Check every line below, and copy those that include "partial".

* * * * *

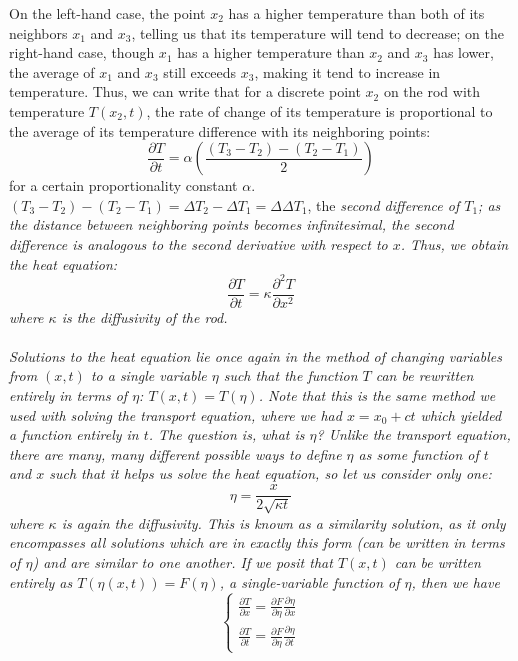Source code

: \documentclass{article}
\begin{document}
On the left-hand case, the point $x_2$ has a higher temperature than both of its neighbors $x_1$ and $x_3$, telling us that its temperature will tend to decrease; on the right-hand case, though $x_1$ has a higher temperature than $x_2$ and $x_3$ has lower, the average of $x_1$ and $x_3$ still exceeds $x_3$, making it tend to increase in temperature. Thus, we can write that for a discrete point $x_2$ on the rod with temperature $T(x_2,t)$, the rate of change of its temperature is proportional to the average of its temperature difference with its neighboring points:
\begin{equation*}
    \frac{\partial T}{\partial t} = \alpha(\frac{(T_3-T_2)-(T_2-T_1)}{2})
\end{equation*}
for a certain proportionality constant $\alpha$. $(T_3-T_2)-(T_2-T_1) = \Delta T_2 - \Delta T_1 = \Delta \Delta T_1$, the \it second difference \normalfont of $T_1$; as the distance between neighboring points becomes infinitesimal, the second difference is analogous to the second derivative with respect to $x$. Thus, we obtain the heat equation: 
\begin{equation*}
    \frac{\partial T}{\partial t}=\kappa \frac{\partial^2 T}{\partial x^2}
\end{equation*}
where $\kappa$ is the \it diffusivity \normalfont of the rod. \\ \\
\newpage
Solutions to the heat equation lie once again in the method of changing variables from $(x,t)$ to a single variable $\eta$ such that the function $T$ can be rewritten entirely in terms of $\eta$: $T(x,t)=T(\eta)$. Note that this is the same method we used with solving the transport equation, where we had $x = x_0 + ct$ which yielded a function entirely in $t$. The question is, what is $\eta$? Unlike the transport equation, there are many, many different possible ways to define $\eta$ as some function of $t$ and $x$ such that it helps us solve the heat equation, so let us consider only one:
\begin{equation*}
    \eta = \frac{x}{2\sqrt{\kappa t}}
\end{equation*}
where $\kappa$ is again the diffusivity. This is known as a \it similarity solution, \normalfont as it only encompasses all solutions which are in exactly this form (can be written in terms of $\eta$) and are similar to one another. If we posit that $T(x,t)$ can be written entirely as $T(\eta(x,t))=F(\eta)$, a single-variable function of $\eta$, then we have
\begin{equation*}
    \begin{cases}
        \frac{\partial T}{\partial x} = \frac{\partial F}{\partial \eta} \frac{\partial \eta}{\partial x} \\
        \frac{\partial T}{\partial t} = \frac{\partial F}{\partial \eta} \frac{\partial \eta}{\partial t}
    \end{cases}
\end{equation*}
\end{document}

* * * * *

• [ANSWER BELOW]:
    \frac{\partial T}{\partial t} = \alpha(\frac{(T_3-T_2)-(T_2-T_1)}{2})
    \frac{\partial T}{\partial t}=\kappa \frac{\partial^2 T}{\partial x^2}
        \frac{\partial T}{\partial x} = \frac{\partial F}{\partial \eta} \frac{\partial \eta}{\partial x} \\
        \frac{\partial T}{\partial t} = \frac{\partial F}{\partial \eta} \frac{\partial \eta}{\partial t}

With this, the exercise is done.